## THE PROBLEM
Write out again, exactly, the lines below starting at the one with "this task from" and ending at the one with "### roles/maildb/vars/main.yml".

Saved data entries
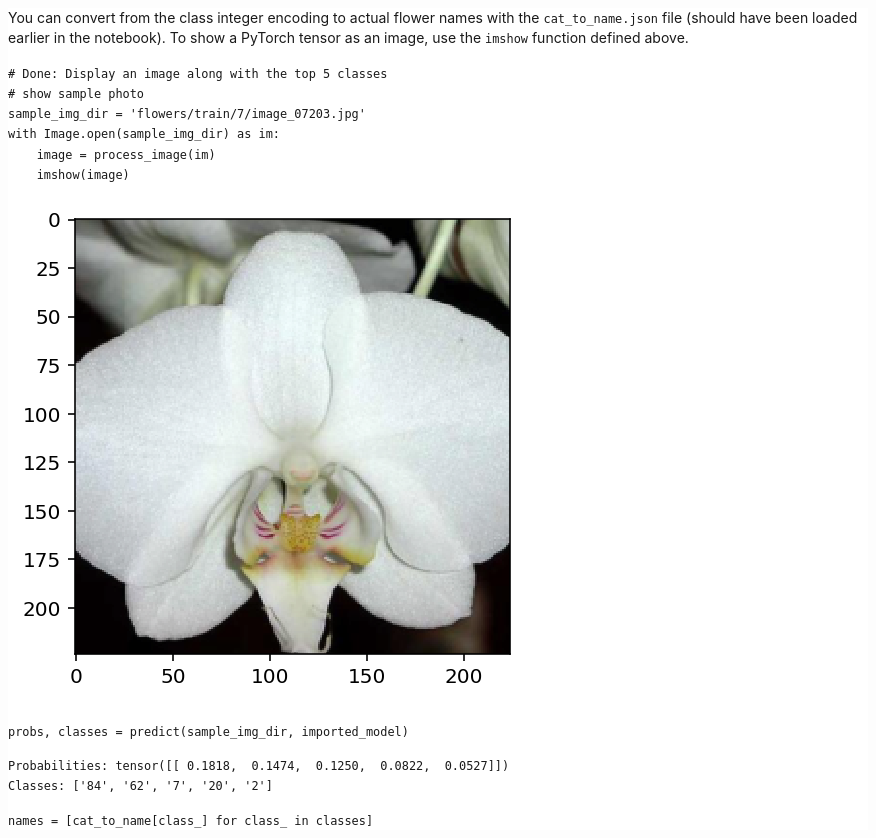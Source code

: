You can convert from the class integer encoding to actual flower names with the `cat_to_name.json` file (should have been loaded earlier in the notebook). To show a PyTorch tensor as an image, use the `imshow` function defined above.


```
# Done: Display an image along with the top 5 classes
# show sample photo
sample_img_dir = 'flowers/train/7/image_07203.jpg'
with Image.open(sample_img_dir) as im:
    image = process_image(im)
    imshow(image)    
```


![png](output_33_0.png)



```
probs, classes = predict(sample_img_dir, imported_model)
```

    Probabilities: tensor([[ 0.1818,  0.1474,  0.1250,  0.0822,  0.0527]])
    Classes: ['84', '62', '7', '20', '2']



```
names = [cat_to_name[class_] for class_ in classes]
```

--

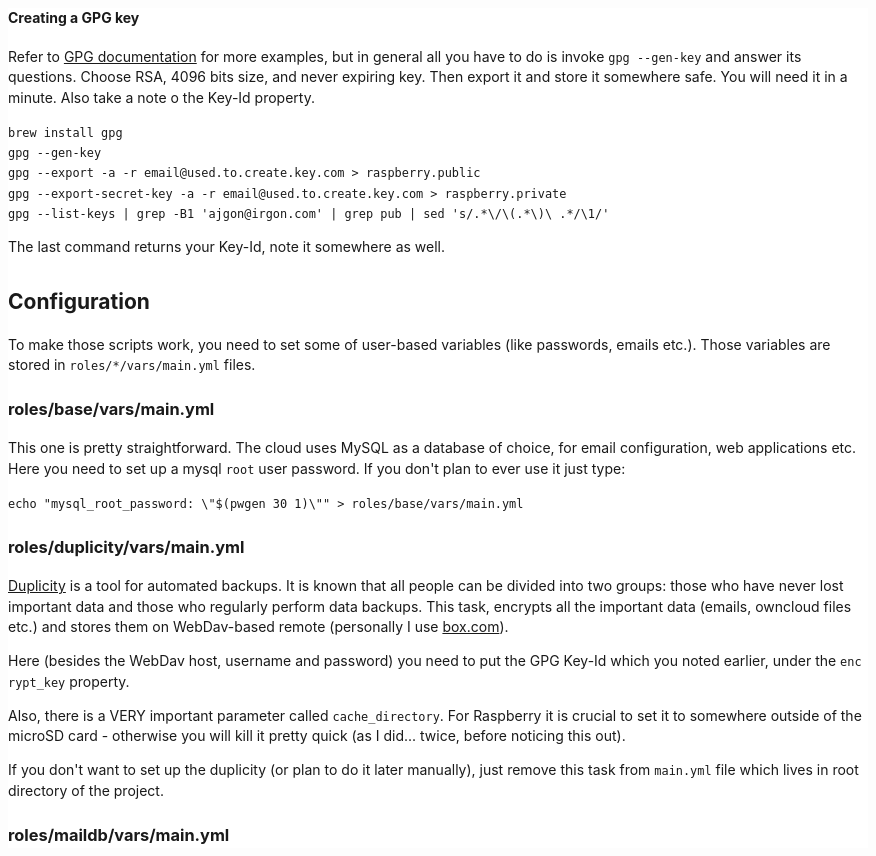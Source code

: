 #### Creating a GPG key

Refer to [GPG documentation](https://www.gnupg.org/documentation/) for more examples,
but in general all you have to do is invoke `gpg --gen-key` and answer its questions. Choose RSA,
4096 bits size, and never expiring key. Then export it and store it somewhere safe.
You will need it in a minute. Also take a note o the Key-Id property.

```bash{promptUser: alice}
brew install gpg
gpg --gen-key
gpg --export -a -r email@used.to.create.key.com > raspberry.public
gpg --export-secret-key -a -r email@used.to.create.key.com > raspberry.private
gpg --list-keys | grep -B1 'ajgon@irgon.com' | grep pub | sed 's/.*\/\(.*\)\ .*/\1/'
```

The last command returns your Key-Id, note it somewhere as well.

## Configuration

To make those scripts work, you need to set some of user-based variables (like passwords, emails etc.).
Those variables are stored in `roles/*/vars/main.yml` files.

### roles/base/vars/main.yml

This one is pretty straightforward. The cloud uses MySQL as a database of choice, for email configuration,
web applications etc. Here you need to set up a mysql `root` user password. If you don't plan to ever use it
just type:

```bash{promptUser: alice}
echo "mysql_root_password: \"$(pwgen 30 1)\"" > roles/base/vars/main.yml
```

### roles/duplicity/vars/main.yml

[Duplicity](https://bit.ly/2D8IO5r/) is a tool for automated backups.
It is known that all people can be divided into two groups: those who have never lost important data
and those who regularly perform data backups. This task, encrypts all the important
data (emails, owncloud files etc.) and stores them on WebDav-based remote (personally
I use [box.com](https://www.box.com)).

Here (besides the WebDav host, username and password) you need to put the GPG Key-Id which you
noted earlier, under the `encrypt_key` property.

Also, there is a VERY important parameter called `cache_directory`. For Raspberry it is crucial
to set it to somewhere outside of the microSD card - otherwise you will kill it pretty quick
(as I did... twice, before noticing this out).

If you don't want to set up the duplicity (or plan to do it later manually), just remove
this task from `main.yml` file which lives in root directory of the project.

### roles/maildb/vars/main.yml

--

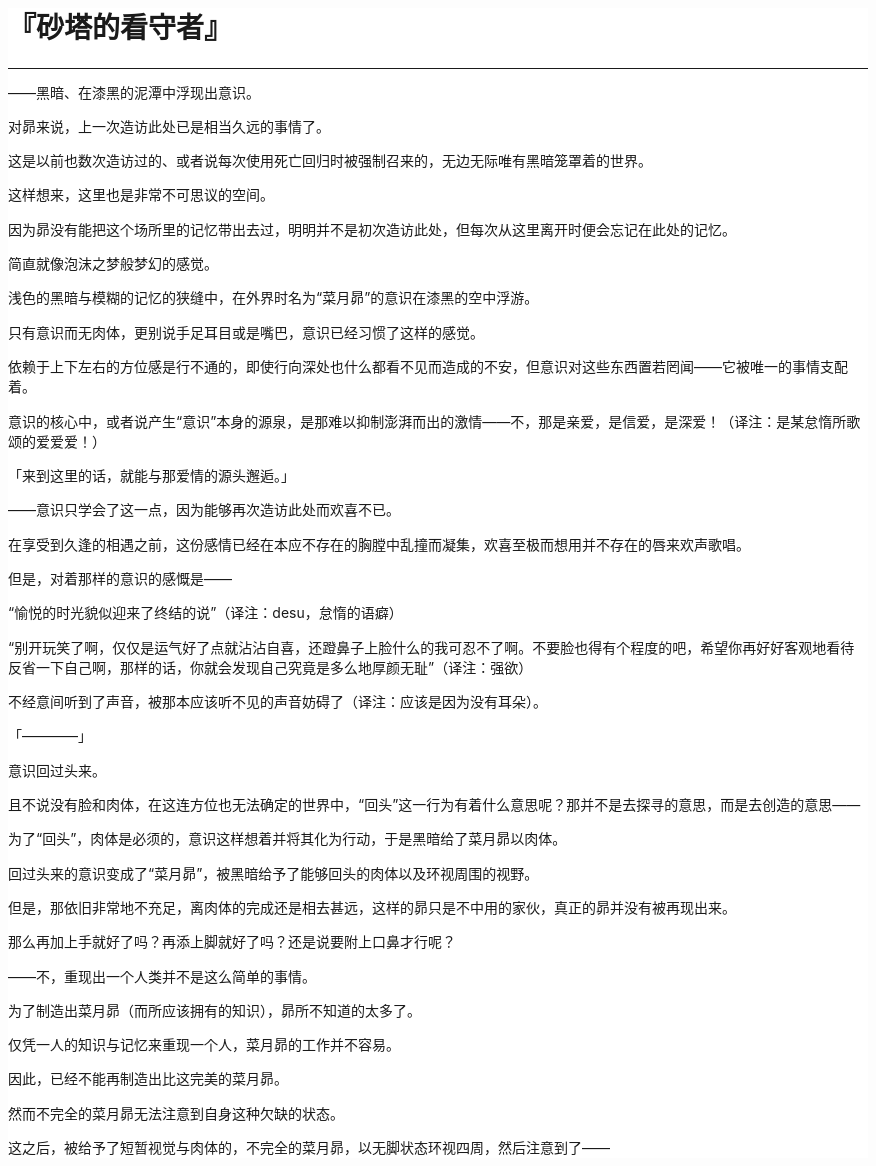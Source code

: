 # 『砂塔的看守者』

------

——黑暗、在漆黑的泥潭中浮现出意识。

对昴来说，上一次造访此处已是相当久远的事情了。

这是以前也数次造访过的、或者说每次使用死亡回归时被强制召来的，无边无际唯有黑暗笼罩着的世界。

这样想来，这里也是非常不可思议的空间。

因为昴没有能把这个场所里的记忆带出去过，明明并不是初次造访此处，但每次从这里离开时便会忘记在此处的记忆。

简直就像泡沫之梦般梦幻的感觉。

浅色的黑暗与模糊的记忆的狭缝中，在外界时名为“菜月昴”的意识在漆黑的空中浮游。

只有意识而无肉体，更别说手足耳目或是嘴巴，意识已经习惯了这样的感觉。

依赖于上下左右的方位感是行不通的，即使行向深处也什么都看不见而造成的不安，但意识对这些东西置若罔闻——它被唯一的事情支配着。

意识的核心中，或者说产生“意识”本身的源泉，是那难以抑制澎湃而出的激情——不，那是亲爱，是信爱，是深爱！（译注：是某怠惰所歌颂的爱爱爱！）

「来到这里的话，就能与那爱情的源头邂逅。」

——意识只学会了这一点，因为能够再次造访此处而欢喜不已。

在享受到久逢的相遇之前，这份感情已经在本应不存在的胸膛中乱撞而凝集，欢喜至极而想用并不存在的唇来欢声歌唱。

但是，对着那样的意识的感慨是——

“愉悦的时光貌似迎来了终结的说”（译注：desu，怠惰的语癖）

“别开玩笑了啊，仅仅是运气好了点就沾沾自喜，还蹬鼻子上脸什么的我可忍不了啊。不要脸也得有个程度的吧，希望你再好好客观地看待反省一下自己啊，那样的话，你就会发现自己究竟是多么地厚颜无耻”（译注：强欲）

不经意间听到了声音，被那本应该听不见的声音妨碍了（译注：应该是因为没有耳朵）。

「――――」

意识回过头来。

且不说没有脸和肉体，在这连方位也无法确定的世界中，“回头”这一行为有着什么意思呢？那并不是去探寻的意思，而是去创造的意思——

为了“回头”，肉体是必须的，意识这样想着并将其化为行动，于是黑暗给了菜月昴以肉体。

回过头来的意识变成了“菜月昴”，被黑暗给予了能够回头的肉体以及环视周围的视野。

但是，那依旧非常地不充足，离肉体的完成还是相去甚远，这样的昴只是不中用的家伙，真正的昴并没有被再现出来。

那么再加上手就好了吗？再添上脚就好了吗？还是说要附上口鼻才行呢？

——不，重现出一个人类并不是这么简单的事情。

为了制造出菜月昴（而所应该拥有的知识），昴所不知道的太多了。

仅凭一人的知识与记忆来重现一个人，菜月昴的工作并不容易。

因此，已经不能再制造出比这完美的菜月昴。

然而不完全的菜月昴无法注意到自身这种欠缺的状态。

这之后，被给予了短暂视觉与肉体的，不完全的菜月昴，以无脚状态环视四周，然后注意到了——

## SOLUTION TO THE PROBLEM
this task from `main.yml` file which lives in root directory of the project.

### roles/maildb/vars/main.yml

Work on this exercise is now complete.